第50章 第一章:闇からの奪還――ミッテルベルクの略奪品
【新寺子屋・大講義室】
「はい、こんにちは。新寺子屋の講師、南條です」
教壇に立つ南條は、ホワイトボードの中央に一枚の円盤のイラストを描き、その周りを金色のチョークで力強く縁取った。彼の背後にあるスクリーンには、深い緑青を纏い、金箔の星々が散りばめられた美しい円盤が映し出されている。
「皆さん、前回の『サブルの円盤』では古代エジプトの超絶技巧に驚かされましたね。ですが、今日扱う遺物は、それ以上にドラマチック……いえ、もはやサスペンス映画のような経緯を経て我々の前に姿を現したものです。それが、この**ネブラ・スカイ・ディスク(Nebra Sky Disk)**です」
南條は眼鏡を押し上げ、教壇の前列に座るいつもの顔ぶれを見渡した。野本は、いつものように独特な感性でノートを広げ、その隣では暇つぶしサークルの小宮部長や山田たちが、少し眠たそうに、しかし期待に満ちた目でスクリーンを見つめている。

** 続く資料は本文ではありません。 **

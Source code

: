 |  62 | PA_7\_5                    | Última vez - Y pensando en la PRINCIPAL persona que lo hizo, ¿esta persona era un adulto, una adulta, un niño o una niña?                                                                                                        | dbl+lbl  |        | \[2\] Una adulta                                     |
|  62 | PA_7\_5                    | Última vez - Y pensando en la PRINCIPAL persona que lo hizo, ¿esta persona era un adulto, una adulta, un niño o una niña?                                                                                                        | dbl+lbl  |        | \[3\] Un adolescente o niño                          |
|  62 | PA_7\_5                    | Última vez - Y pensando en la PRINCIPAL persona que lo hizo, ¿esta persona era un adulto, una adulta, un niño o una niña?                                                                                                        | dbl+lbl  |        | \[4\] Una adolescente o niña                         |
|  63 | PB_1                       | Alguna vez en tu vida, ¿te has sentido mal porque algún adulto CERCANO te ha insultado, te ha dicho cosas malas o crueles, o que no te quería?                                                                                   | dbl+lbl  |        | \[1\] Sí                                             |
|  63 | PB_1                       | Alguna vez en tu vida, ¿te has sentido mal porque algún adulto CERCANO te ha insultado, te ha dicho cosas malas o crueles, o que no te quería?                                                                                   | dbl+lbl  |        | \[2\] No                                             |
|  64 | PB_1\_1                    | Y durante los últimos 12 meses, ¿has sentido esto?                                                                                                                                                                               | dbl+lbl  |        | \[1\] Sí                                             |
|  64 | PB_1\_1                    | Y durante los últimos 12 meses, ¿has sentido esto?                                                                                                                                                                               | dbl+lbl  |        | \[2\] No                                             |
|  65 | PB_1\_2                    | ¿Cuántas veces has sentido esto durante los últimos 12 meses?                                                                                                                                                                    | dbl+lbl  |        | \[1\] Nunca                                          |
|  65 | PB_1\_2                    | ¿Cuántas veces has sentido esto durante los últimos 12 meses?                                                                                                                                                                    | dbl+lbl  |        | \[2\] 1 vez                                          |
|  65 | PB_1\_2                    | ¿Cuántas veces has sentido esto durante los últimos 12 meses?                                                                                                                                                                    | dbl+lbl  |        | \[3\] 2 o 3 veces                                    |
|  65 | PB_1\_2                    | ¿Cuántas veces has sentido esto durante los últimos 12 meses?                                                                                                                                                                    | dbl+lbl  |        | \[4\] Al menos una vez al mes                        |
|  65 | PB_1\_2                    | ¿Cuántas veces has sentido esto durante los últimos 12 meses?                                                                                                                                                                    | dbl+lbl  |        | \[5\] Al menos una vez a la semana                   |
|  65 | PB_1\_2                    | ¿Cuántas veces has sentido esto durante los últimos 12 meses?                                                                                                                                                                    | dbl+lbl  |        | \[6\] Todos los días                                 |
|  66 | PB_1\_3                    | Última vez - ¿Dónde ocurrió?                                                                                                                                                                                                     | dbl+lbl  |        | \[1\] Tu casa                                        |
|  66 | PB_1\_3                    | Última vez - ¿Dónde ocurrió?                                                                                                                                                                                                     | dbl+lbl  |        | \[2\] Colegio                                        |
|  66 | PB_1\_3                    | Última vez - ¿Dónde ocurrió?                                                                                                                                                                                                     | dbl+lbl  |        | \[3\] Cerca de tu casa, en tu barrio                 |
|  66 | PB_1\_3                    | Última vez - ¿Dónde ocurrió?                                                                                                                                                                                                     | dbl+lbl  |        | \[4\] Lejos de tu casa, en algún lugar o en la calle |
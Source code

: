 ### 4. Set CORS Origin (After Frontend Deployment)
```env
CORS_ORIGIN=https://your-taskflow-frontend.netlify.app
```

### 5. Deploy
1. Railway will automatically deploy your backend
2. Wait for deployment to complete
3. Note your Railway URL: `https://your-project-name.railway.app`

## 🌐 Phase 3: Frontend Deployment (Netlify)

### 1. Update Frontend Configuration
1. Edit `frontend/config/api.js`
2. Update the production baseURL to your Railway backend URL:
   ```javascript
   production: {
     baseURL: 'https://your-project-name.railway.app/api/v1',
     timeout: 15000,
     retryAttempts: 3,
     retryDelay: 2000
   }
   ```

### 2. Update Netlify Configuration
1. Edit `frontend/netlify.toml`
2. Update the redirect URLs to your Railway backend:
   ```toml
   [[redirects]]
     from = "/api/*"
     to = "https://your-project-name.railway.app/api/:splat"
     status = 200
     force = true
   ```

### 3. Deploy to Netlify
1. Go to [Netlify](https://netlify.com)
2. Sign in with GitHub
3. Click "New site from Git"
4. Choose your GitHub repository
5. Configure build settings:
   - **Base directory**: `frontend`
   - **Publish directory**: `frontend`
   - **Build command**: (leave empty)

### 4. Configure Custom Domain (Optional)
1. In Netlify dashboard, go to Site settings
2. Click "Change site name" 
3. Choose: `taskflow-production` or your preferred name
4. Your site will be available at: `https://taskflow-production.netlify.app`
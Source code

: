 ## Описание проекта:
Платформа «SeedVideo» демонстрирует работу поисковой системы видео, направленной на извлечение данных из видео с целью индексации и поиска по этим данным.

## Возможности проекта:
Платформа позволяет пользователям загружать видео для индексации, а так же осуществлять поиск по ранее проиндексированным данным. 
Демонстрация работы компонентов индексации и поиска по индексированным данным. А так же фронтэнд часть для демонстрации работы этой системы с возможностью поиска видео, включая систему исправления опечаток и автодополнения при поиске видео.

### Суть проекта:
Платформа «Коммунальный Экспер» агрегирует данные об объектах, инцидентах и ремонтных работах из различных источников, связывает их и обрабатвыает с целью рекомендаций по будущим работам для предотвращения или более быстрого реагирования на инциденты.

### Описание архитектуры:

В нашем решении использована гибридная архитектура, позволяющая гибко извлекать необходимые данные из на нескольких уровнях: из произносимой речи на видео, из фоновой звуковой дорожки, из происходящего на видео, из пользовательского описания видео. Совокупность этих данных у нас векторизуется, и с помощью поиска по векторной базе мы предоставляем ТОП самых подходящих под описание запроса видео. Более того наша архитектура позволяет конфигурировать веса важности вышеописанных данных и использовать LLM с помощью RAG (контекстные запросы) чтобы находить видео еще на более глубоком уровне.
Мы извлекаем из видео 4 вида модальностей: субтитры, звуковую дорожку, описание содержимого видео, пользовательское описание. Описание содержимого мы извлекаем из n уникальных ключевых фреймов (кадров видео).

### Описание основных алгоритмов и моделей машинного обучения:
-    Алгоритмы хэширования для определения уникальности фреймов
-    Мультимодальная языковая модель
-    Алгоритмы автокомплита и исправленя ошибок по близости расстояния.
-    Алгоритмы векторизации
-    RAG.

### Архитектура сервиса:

「この円盤は、直径約30cm、重さ約2kgの青銅製です」 南條がホワイトボードに数値を書き込む。「一見すると古びたお盆のようにも見えますが、実はこれ、人類がこれまでに発見した中で**『具体的な宇宙の姿を描いた最古の工芸品』**として、ユネスコの『世界の記憶』にも登録されている、とんでもないお宝なんです」
> 【専門用語解説:世界の記憶(記憶遺産)】
> ユネスコが推進する、歴史的に重要な古文書、写本、あるいは遺物などの保存とアクセスを目的としたプログラム。 日本では『山本作兵衛炭坑記録画』や『上野三碑』などが登録されています。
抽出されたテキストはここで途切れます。